RWJF-funded studies of the effect of race and ethnicity on health and health care produced the following findings:
- Persistent disparities exist. A review of health care disparities literature conducted in 2000 found that there is widespread evidence of significant and persistent disparities in the treatment of African-American and Hispanic patients. There are substantially fewer studies documenting similar findings for Native Americans and those from Asian subgroups, but the same patterns are apparent. (See Program Results on ID# 033373.)
- Minorities have been less likely to have a regular health care provider. Research in 1999 revealed that African Americans and Hispanics were not only less likely to have a regular source of medical care than non-Hispanic Whites, but were also seen less often by the same provider even if they had a regular source of care. African Americans and Hispanics were also less likely to purchase private health insurance. (See Program Results on ID# 036332.)
- Americans receive only half the recommended medical care, according to research conducted by the RAND Corp. in 2006. Differences in care based on patient characteristics such as race and ethnicity were small compared to the larger gap between the care that all Americans receive and the care they should receive. (See Research Highlight.)
- Citizenship status affects access to care. RWJF-sponsored research found that while the main reason U.S. residents (both citizens and non-citizens) are uninsured is the cost of health insurance, children who are non-citizens or with immigrant parents are less likely to have health insurance than citizen children. (See Program Results on ID# 026855.) A study of undocumented immigrants in El Paso, Texas, found that excluding undocumented Latinos from receiving government-funded health care services is unlikely to reduce the level of immigration and may affect the well-being of citizen children living in immigrant households. (See Program Results on ID# 026618.)
- Managed care organizations have been no better than other insurers at addressing disparities, according to researchers at the University of Rochester. This finding was the result of a study conducted in 2000. (See Program Results on ID# 038088.)
- Medical students say that minorities receive poorer quality of care. A majority of American medical students believe that the U.S. health care system treats people unfairly based on their racial or ethnic background, insurance status, income and native language. (See Program Results on ID# 042706.)
Results from other research and data collection efforts supported by RWJF:
- A historical analysis of health disparities in light of historical racial discrimination concluded, "a divided health system persists, both exacerbating and distorting racial disparities." (See Program Results on ID# 026426.)

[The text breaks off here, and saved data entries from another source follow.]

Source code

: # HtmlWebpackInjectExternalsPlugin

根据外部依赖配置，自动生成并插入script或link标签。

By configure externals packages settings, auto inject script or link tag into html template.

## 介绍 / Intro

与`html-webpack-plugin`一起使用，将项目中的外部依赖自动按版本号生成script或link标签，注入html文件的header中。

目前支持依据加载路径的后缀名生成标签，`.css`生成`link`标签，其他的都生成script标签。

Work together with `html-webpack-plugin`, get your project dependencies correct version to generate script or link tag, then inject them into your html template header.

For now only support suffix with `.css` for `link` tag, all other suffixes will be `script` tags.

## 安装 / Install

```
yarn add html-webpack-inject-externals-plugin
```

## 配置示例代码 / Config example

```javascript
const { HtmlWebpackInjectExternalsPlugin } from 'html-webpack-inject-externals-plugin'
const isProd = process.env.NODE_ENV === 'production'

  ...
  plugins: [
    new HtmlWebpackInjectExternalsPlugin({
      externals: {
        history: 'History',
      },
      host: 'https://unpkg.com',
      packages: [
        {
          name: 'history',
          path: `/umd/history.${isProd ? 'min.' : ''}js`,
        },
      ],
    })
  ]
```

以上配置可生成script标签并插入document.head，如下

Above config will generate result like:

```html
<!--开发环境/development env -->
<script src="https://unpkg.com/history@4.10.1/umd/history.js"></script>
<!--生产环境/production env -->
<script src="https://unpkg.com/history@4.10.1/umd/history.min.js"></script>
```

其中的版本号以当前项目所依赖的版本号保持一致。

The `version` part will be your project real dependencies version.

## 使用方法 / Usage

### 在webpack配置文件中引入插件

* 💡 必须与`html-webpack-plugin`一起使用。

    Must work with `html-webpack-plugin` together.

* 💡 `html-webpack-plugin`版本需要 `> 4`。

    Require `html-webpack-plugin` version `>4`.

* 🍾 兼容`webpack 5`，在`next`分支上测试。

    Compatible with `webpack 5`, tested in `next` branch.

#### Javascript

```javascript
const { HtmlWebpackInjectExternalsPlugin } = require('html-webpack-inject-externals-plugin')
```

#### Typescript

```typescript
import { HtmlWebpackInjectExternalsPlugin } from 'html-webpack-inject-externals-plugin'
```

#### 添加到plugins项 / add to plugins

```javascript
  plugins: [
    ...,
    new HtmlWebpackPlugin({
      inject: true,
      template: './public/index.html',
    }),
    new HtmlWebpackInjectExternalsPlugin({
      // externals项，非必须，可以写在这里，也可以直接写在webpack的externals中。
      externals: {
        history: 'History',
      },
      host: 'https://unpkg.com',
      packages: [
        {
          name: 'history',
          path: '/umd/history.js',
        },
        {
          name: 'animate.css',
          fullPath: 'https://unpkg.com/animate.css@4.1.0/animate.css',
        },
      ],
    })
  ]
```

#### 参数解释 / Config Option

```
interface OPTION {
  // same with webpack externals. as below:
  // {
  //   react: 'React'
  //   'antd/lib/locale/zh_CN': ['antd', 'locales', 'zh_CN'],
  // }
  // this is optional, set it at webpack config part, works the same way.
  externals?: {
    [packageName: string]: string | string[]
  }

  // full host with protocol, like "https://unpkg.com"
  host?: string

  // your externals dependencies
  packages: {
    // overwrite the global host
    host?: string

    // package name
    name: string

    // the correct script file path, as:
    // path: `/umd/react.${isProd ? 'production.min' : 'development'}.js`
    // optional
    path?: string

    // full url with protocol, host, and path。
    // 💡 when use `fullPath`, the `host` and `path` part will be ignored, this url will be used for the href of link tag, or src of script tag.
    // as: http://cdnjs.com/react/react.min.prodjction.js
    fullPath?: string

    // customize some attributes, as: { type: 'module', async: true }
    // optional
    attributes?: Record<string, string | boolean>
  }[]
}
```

- In December 2003, the journal Health Services Research published a supplemental issue designed to educate researchers on a range of social and other non-medical factors that influence health, including social and economic status, ethnicity and race. Among the topics addressed in the supplement were socioeconomic status and low birthweight; social determinants of tooth loss; income inequality and depression; and racial differences in aftercare following colorectal cancer surgery. (See Program Results on ID# 044195.)